Ou comment dépasser l’image médiatique d’une « Afrique des conflits et sinistrée ». En buvant par exemple, quand on est Africain, une bière enfin fraîche dans un village reculé, en téléphonant facilement à ses amis ou en se soignant moins cher - et pas forcément moins bien, grâce en particulier aux inventions frugales des Chinois et des Indiens. Ne nous trompons pas de guerre : celle sur le continent africain se jouera sur ce terrain là.

Les yeux rivés sur la crise malienne ou la sanglante attaque terroriste dans le désert algérien, on en oublierait presque que l’Afrique change aussi en bien. Elle est entrée depuis plus de dix ans dans la mondialisation à un rythme de croissance de 5 % par an. Tout est bien loin d’être gagné sur ce continent de centaines de micro-nations et de 54 pays, souvent parmi les plus pauvres du monde. Pourtant, derrière les guerres et les attentats ultra-médiatisés, le nombre moyen des conflits, mesuré par des instances comme les Nations Unies, diminue en réalité régulièrement, après les décennies terribles 1980 et 1990.

A force de voir toujours le verre à moitié vide, on finit par négliger des données simples mais essentielles : l’Afrique compte ainsi déjà plus d’abonnés au téléphone mobile que l’Union Européenne. 720 millions, selon les dernières données.
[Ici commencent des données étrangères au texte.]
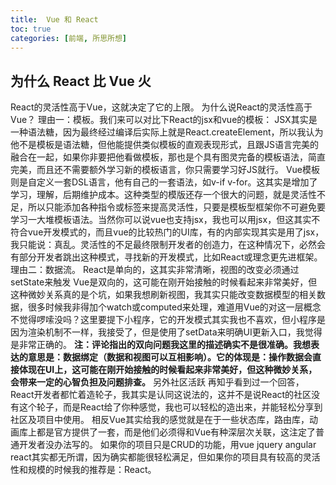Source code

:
 ```yaml
---
title:  Vue 和 React
toc: true
categories: [前端, 所思所想]
---
```


## 为什么 React 比 Vue 火


React的灵活性高于Vue，这就决定了它的上限。
为什么说React的灵活性高于Vue？
理由一：模板。我们来可以对比下React的jsx和vue的模板：
JSX其实是一种语法糖，因为最终经过编译后实际上就是React.createElement，所以我认为他不是模板是语法糖，但他能提供类似模板的直观表现形式，且跟JS语言完美的融合在一起，如果你非要把他看做模板，那也是个具有图灵完备的模板语法，简直完美，而且还不需要额外学习新的模板语言，你只需要学习好JS就行。
Vue模板则是自定义一套DSL语言，他有自己的一套语法，如v-if v-for。这其实是增加了学习，理解，后期维护成本。这种类型的模版还存一个很大的问题，就是灵活性不足，所以只能添加各种指令或标签来提高灵活性，只要是模板型框架你不可避免要学习一大堆模板语法。当然你可以说vue也支持jsx，我也可以用jsx，但这其实不符合vue开发模式的，而且vue的比较热门的UI库，有的内部实现其实是用了jsx，我只能说：真乱。灵活性的不足最终限制开发者的创造力，在这种情况下，必然会有部分开发者跳出这种模式，寻找新的开发模式，比如React或理念更先进框架。
理由二：数据流。
React是单向的，这其实非常清晰，视图的改变必须通过setState来触发
Vue是双向的，这可能在刚开始接触的时候看起来非常美好，但这种微妙关系真的是个坑，如果我想刷新视图，我其实只能改变数据模型的相关数据，很多时候我非得加个watch或computed来处理，难道用Vue的对这一层概念不觉得啰嗦没吗？这里要提下小程序，它的开发模式其实我也不喜欢，但小程序是因为渲染机制不一样，我接受了，但是使用了setData来明确UI更新入口，我觉得是非常正确的。
**注：评论指出的双向问题我这里的描述确实不是很准确。我想表达的意思是：数据绑定（数据和视图可以互相影响）。它的体现是：操作数据会直接体现在UI上，这可能在刚开始接触的时候看起来非常美好，但这种微妙关系，会带来一定的心智负担及问题排查。**
另外社区活跃
再知乎看到过一个回答，React开发者都忙着造轮子，我其实是认同这说法的，这并不是说React的社区没有这个轮子，而是React给了你种感觉，我也可以轻松的造出来，并能轻松分享到社区及项目中使用。
相反Vue其实给我的感觉就是在于一些状态库，路由库，动画库上都是官方提供了一套，而是他们必须得和Vue有种深层次关联，这注定了普通开发者没办法写的。
如果你的项目只是CRUD的功能，用vue jquery angular react其实都无所谓，因为确实都能很轻松满足，但如果你的项目具有较高的灵活性和规模的时候我的推荐是：React。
Un chiffre qui croît sans cesse : ils pourraient dépasser les 900 millions en 2015, avec un taux de pénétration de 85 % de la population, selon la GSM Association, pour qui le secteur pèse déjà plus de 3 % de la richesse africaine. Pour mieux mesurer ce saut technologique fulgurant, il faut se rappeler qu’en 2006 l’Afrique ne comptait que 200 millions d’abonnés au mobile et 26 millions en 2001…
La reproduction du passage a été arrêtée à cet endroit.